In addition, the aluminium compound to be employed may comprise further residues, which independently can be selected from halogens and alkyl groups, preferably straight chain or branched alkyl groups having from 1 to 20, preferably 1 to 10 and more preferably 1 to 6 carbon atoms. Preferably, the aluminium compound to be employed in accordance with the present invention comprises one or two of such further residues (X), which may be identical or dissimilar, more preferably the aluminium compound to be employed in accordance with the present invention comprises two residues X, which preferably are identical. Suitable examples of groups represented by the residue X are halogens, in particular chlorine, bromine or iodine, or alkyl residues, preferably alkyl groups having from 1 to 6 carbon atoms and being straight chain alkyl groups, such as methyl, ethyl, propyl, butyl, pentyl or hexyl, preferably methyl, ethyl, propyl and/or butyl. In particular, preferably the aluminium compound to be employed in accordance with the present invention comprises as residue X one or two ethyl groups, most preferably two ethyl groups.

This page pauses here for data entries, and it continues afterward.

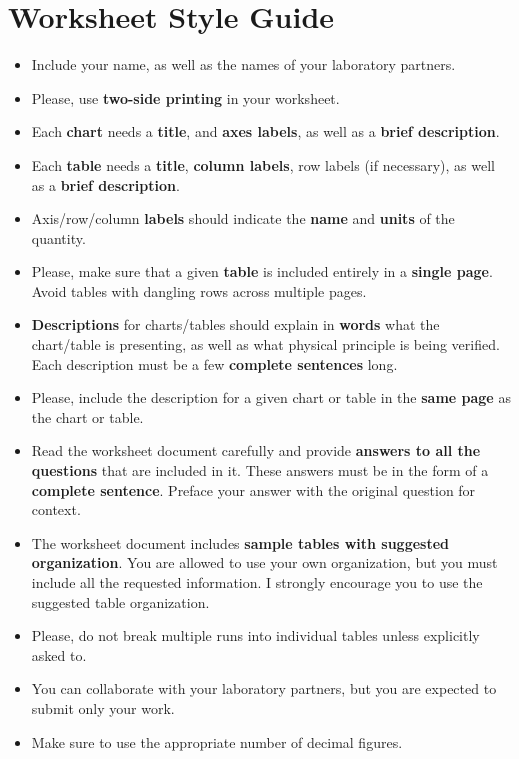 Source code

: \chapter{Worksheet Style Guide}
%
\begin{itemize}
    \item Include your name, as well as the names of your laboratory partners.
    \item Please, use \textbf{two-side printing} in your worksheet.
    \item Each \textbf{chart} needs a \textbf{title}, and \textbf{axes labels}, as well as a \textbf{brief description}.
    \item Each \textbf{table} needs a \textbf{title}, \textbf{column labels}, row labels (if necessary), as well as a \textbf{brief description}.
    \item Axis/row/column \textbf{labels} should indicate the \textbf{name} and \textbf{units} of the quantity.
    \item Please, make sure that a given \textbf{table} is included entirely in a \textbf{single page}. Avoid tables with dangling rows across multiple pages.
    \item \textbf{Descriptions} for charts/tables should explain in \textbf{words} what the chart/table is presenting, as well as what physical principle is being verified. Each description must be a few \textbf{complete sentences} long.
    \item Please, include the description for a given chart or table in the \textbf{same page} as the chart or table.
    \item Read the worksheet document carefully and provide \textbf{answers to all the questions} that are included in it. These answers must be in the form of a \textbf{complete sentence}. Preface your answer with the original question for context.
    \item The worksheet document includes \textbf{sample tables with suggested organization}. You are allowed to use your own organization, but you must include all the requested information. I strongly encourage you to use the suggested table organization.
    \item Please, do not break multiple runs into individual tables unless explicitly asked to.
    \item You can collaborate with your laboratory partners, but you are expected to submit only your work.
    \item Make sure to use the appropriate number of decimal figures.
\end{itemize}
%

Illustrative examples of aluminium compounds to be employed in accordance with the present invention are diethyl aluminium ethoxide, ethyl aluminium diethoxide, diethyl aluminium methoxide, diethyl aluminium propoxide, diethyl aluminium butoxide, dichloro aluminium ethoxide, chloro aluminium diethoxide, dimethyl aluminium ethoxide, of which in particular diethyl aluminium ethoxide is preferred.

The new inventive method can be easily scaled up in order to avoid common up-scaling problems in the prior art which led to unsatisfied catalyst morphology and particle size distribution as well as reduced activity at higher temperature.

Preferably, the inventive process further comprises washing and drying said recovered solidified particles to obtain said catalyst component in a purified form.

The Group 2 metal used in step a) of the inventive process is preferably magnesium, and the liquid organic medium comprises preferably a C₆-C₁₀ aromatic hydrocarbon, preferably toluene.

As electron donor compound to be reacted with the Group 2 metal compound is preferably a mono- or diester of an aromatic carboxylic acid or diacid, the latter being able to form a chelate-like structured complex. Said aromatic carboxylic acid ester or diester can be formed in situ by reaction of an aromatic carboxylic acid chloride or diacid dichloride with a C₂-C₁₆ alkanol and/or diol, and is preferable dioctyl phthalate.

The reaction for the preparation of the Group 2 metal complex is generally carried out at a temperature of 20° to 80° C., and in case that the Group 2 metal is magnesium, the preparation of the magnesium complex is carried out at a temperature of 50° to 70° C.

The compound of a transition metal is preferably a compound of a Group 4 metal. The Group 4 metal is preferably titanium, and its compound to be reacted with the complex of a Group 2 is preferably a halide.

In a further embodiment of the invention, a compound of a transition metal used in the process can also contain organic ligands typically used in the field known as a single site catalyst.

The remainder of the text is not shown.